EXERCISE INPUTS:
-----
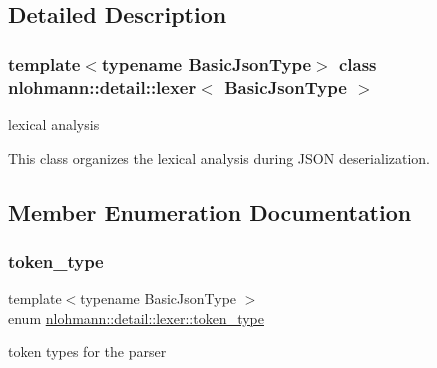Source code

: \subsection{Detailed Description}
\subsubsection*{template$<$typename Basic\+Json\+Type$>$\newline
class nlohmann\+::detail\+::lexer$<$ Basic\+Json\+Type $>$}

lexical analysis 

This class organizes the lexical analysis during J\+S\+ON deserialization. 

\subsection{Member Enumeration Documentation}
\mbox{\label{classnlohmann_1_1detail_1_1lexer_a3f313cdbe187cababfc5e06f0b69b098}} 
\subsubsection{\texorpdfstring{token\+\_\+type}{token\_type}}
{\footnotesize\ttfamily template$<$typename Basic\+Json\+Type $>$ \\
enum \mbox{\hyperlink{classnlohmann_1_1detail_1_1lexer_a3f313cdbe187cababfc5e06f0b69b098}{nlohmann\+::detail\+::lexer\+::token\+\_\+type}}\hspace{0.3cm}{\ttfamily [strong]}}



token types for the parser 

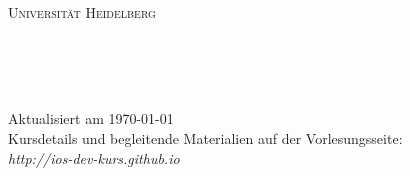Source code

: \begin{titlepage}

\begin{center}

\makeatletter

\textsc{
{\LARGE Universität Heidelberg}\\[0.4cm]
{\Large \semester}
}\\[6cm]

{\Huge \bfseries \@title}\\[1cm]
\textsc{\LARGE \@subtitle}



\vfill


\textsc{\Large \@author\\[1.5cm]}

\begin{minipage}{\textwidth}
\begin{flushleft} \large
{\large
Aktualisiert am \today\\
Kursdetails und begleitende Materialien auf der Vorlesungsseite:\\
\emph{http://ios-dev-kurs.github.io}
}
\end{flushleft}
\end{minipage}


\makeatother

\end{center}

\end{titlepage}
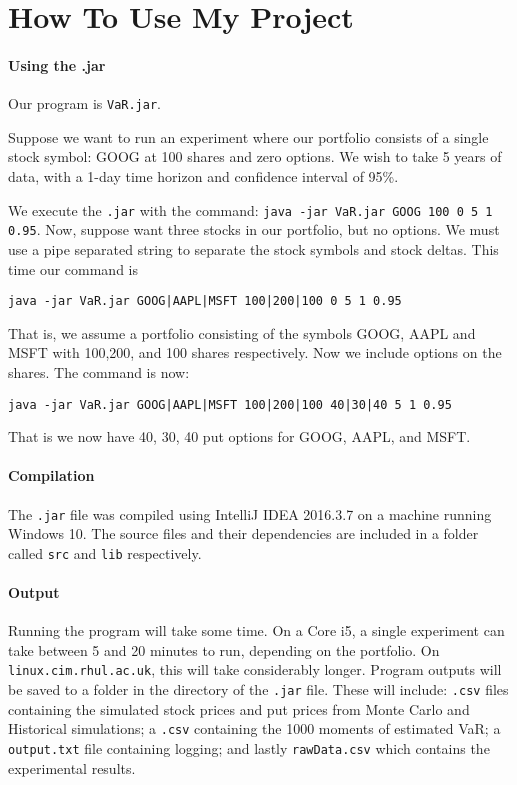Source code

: \documentclass[../Dissertation.tex]{subfiles}
\begin{document}
\section{How To Use My Project}

\paragraph{Using the .jar}

Our program is \lstinline|VaR.jar|.

Suppose we want to run an experiment where our portfolio consists of a single stock symbol: GOOG at 100 shares and zero options.
We wish to take 5 years of data, with a 1-day time horizon and confidence interval of 95\%.

We execute the \lstinline|.jar| with the command: \lstinline|java -jar VaR.jar GOOG 100 0 5 1 0.95|.
Now, suppose want three stocks in our portfolio, but no options. 
We must use a pipe separated string to separate the stock symbols and stock deltas.
This time our command is 
\begin{lstlisting}[numbers=none]
java -jar VaR.jar GOOG|AAPL|MSFT 100|200|100 0 5 1 0.95
\end{lstlisting}
That is, we assume a portfolio consisting of the symbols GOOG, AAPL and MSFT with 100,200, and 100 shares respectively.
Now we include options on the shares.
The command is now:
\begin{lstlisting}[numbers=none]
java -jar VaR.jar GOOG|AAPL|MSFT 100|200|100 40|30|40 5 1 0.95
\end{lstlisting}
That is we now have 40, 30, 40 put options for GOOG, AAPL, and MSFT.

\paragraph{Compilation}

The \lstinline|.jar| file was compiled using IntelliJ IDEA 2016.3.7 on a machine running Windows 10.
The source files and their dependencies are included in a folder called \lstinline|src| and \lstinline|lib| respectively.

\paragraph{Output}

Running the program will take some time.
On a Core i5, a single experiment can take between 5 and 20 minutes to run, depending on the portfolio.
On \lstinline|linux.cim.rhul.ac.uk|, this will take considerably longer.
Program outputs will be saved to a folder in the directory of the \lstinline|.jar| file.
These will include: 
\lstinline|.csv| files containing the simulated stock prices and put prices from Monte Carlo and Historical simulations;
a \lstinline|.csv| containing the 1000 moments of estimated VaR;
a \lstinline|output.txt| file containing logging;
and lastly \lstinline|rawData.csv| which contains the experimental results.
\end{document}
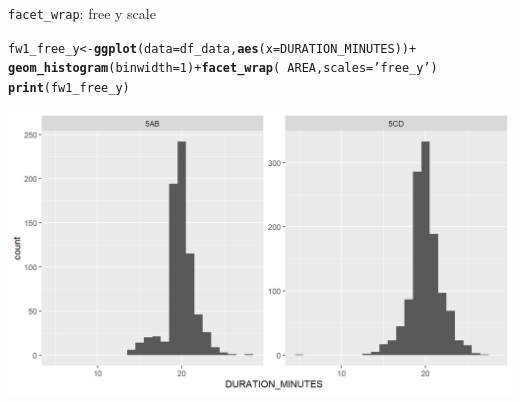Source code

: \documentclass{beamer}\usepackage[]{graphicx}\usepackage[]{color}
\makeatletter
\newcommand{\hlnum}[1]{\textcolor[rgb]{0.686,0.059,0.569}{#1}}%
\newcommand{\hlstr}[1]{\textcolor[rgb]{0.192,0.494,0.8}{#1}}%
\newcommand{\hlopt}[1]{\textcolor[rgb]{0,0,0}{#1}}%
\newcommand{\hlstd}[1]{\textcolor[rgb]{0.345,0.345,0.345}{#1}}%
\newcommand{\hlkwb}[1]{\textcolor[rgb]{0.69,0.353,0.396}{#1}}%
\newcommand{\hlkwc}[1]{\textcolor[rgb]{0.333,0.667,0.333}{#1}}%
\newcommand{\hlkwd}[1]{\textcolor[rgb]{0.737,0.353,0.396}{\textbf{#1}}}%
\newenvironment{kframe}{%
 \def\at@end@of@kframe{}%
 \ifinner\ifhmode%
  \def\at@end@of@kframe{\end{minipage}}%
  \begin{minipage}{\columnwidth}%
 \fi\fi%
 \def\FrameCommand##1{\hskip\@totalleftmargin \hskip-\fboxsep
 \colorbox{shadecolor}{##1}\hskip-\fboxsep
     \hskip-\linewidth \hskip-\@totalleftmargin \hskip\columnwidth}%
 \MakeFramed {\advance\hsize-\width
   \@totalleftmargin\z@ \linewidth\hsize
   \@setminipage}}%
 {\par\unskip\endMakeFramed%
 \at@end@of@kframe}
\newenvironment{knitrout}{}{} %
\makeatother
\begin{document}
\begin{frame}[fragile]{\lstinline{facet_wrap}: free y scale}
\begin{knitrout}\footnotesize
{}\color{fgcolor}\begin{kframe}
\begin{alltt}
\hlstd{fw1_free_y} \hlkwb{<-} \hlkwd{ggplot}\hlstd{(}\hlkwc{data}\hlstd{=df_data,} \hlkwd{aes}\hlstd{(}\hlkwc{x}\hlstd{=DURATION_MINUTES))} \hlopt{+}
  \hlkwd{geom_histogram}\hlstd{(}\hlkwc{binwidth}\hlstd{=}\hlnum{1}\hlstd{)} \hlopt{+} \hlkwd{facet_wrap}\hlstd{(}\hlopt{~} \hlstd{AREA ,} \hlkwc{scales} \hlstd{=} \hlstr{'free_y'}\hlstd{)}
\hlkwd{print}\hlstd{(fw1_free_y)}
\end{alltt}
\end{kframe}

{\centering \includegraphics[width=.9\linewidth]{figure/facet_wrap_3-1} 

}



\end{knitrout}
\end{frame}
\end{document}
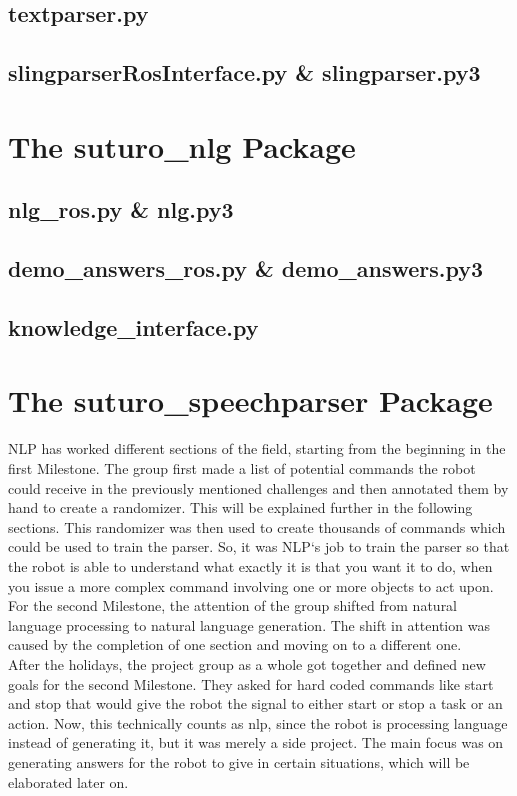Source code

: \documentclass[main.tex]{subfiles}
\begin{document}
		\subsection{textparser.py}
		\subsection{slingparserRosInterface.py \& slingparser.py3}		
	
	\section{The suturo\_nlg Package}
		\subsection{nlg\_ros.py \& nlg.py3}
		\subsection{demo\_answers\_ros.py \& demo\_answers.py3}
		\subsection{knowledge\_interface.py}
			
	\section{The suturo\_speechparser Package}
		
		
		
			
	NLP has worked different sections of the field, starting from the beginning in the first Milestone. The group first made a list of potential commands the robot could receive in the previously mentioned challenges and then annotated them by hand to create a randomizer. This will be explained further in the following sections. This randomizer was then used to create thousands of commands which could be used to train the parser. So, it was NLP‘s job to train the parser so that the robot is able to understand what exactly it is that you want it to do, when you issue a more complex command involving one or more objects to act upon.\\ 
	For the second Milestone, the attention of the group shifted from natural language processing to natural language generation. The shift in attention was caused by the completion of one section and moving on to a different one.\\ 
	After the holidays, the project group as a whole got together and defined new goals for the second Milestone. They asked for hard coded commands like start and stop that would give the robot the signal to either start or stop a task or an action. Now, this technically counts as nlp, since the robot is processing language instead of generating it, but it was merely a side project. The main focus was on generating answers for the robot to give in certain situations, which will be elaborated later on.
		
\end{document}
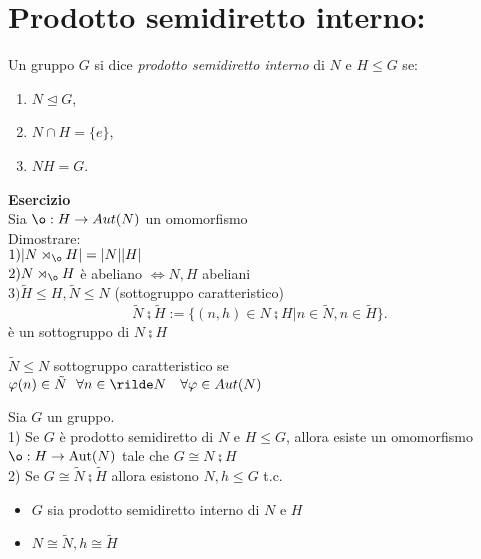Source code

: \documentclass[12px]{article}
\begin{document}
\section{Prodotto semidiretto interno:}
Un gruppo \( G \) si dice \textit{prodotto semidiretto interno} di \( N \) e \( H \leq G \) se:
\begin{enumerate}
    \item \( N \trianglelefteq G \),
    \item \( N \cap H = \{ e \} \),
    \item \( N H = G \).
\end{enumerate}
\textbf{Esercizio}\\
Sia $\o : H \rightarrow Aut(N)$ un omomorfismo\\
Dimostrare:\\
$1) |N\rtimes_{\o} H | = |N||H|$\\
$2) N\rtimes_{\o} H$ è abeliano $ \Leftrightarrow N,H$ abeliani \\
$3) \tilde H \leq H, \tilde N \leq N$ (sottogruppo caratteristico)\\
 \[
\tilde N \semi \tilde H := \{ (n,h)\in N\semi H | 
	n\in \tilde N,
	n\in \tilde H
 \}
.\] 
è un sottogruppo di $N \semi H$\\
\begin{defi}
	$\tilde N\leq N$ sottogruppo caratteristico se \\$ \varphi(n)\in \tilde N\ \ \forall n\in \rilde N\ \ \ \forall \varphi\in Aut(N)$
\end{defi}
\begin{teo}
Sia \( G \) un gruppo. \\1) Se \( G \) è prodotto semidiretto di \( N \) e \( H \leq G \), allora esiste un omomorfismo \( \o : H \to \text{Aut}(N) \) tale che $G\cong N\semi H$\\
2) Se  $G\cong \tilde N\semi \tilde H$ allora esistono $N,h\leq G$ t.c.
\begin{itemize}
	\setlength\itemsep{-1em}
	\item $G$ sia prodotto semidiretto interno di $N$ e $H$ \\
	\item $N\cong \tilde N, h\cong \tilde H$
\end{itemize}
\end{teo}
\end{document}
-----
From the records given above, copy all lines containing "mbox".

\mbox{\label{classnlohmann_1_1detail_1_1lexer_a3f313cdbe187cababfc5e06f0b69b098}} 
enum \mbox{\hyperlink{classnlohmann_1_1detail_1_1lexer_a3f313cdbe187cababfc5e06f0b69b098}{nlohmann\+::detail\+::lexer\+::token\+\_\+type}}\hspace{0.3cm}{\ttfamily [strong]}}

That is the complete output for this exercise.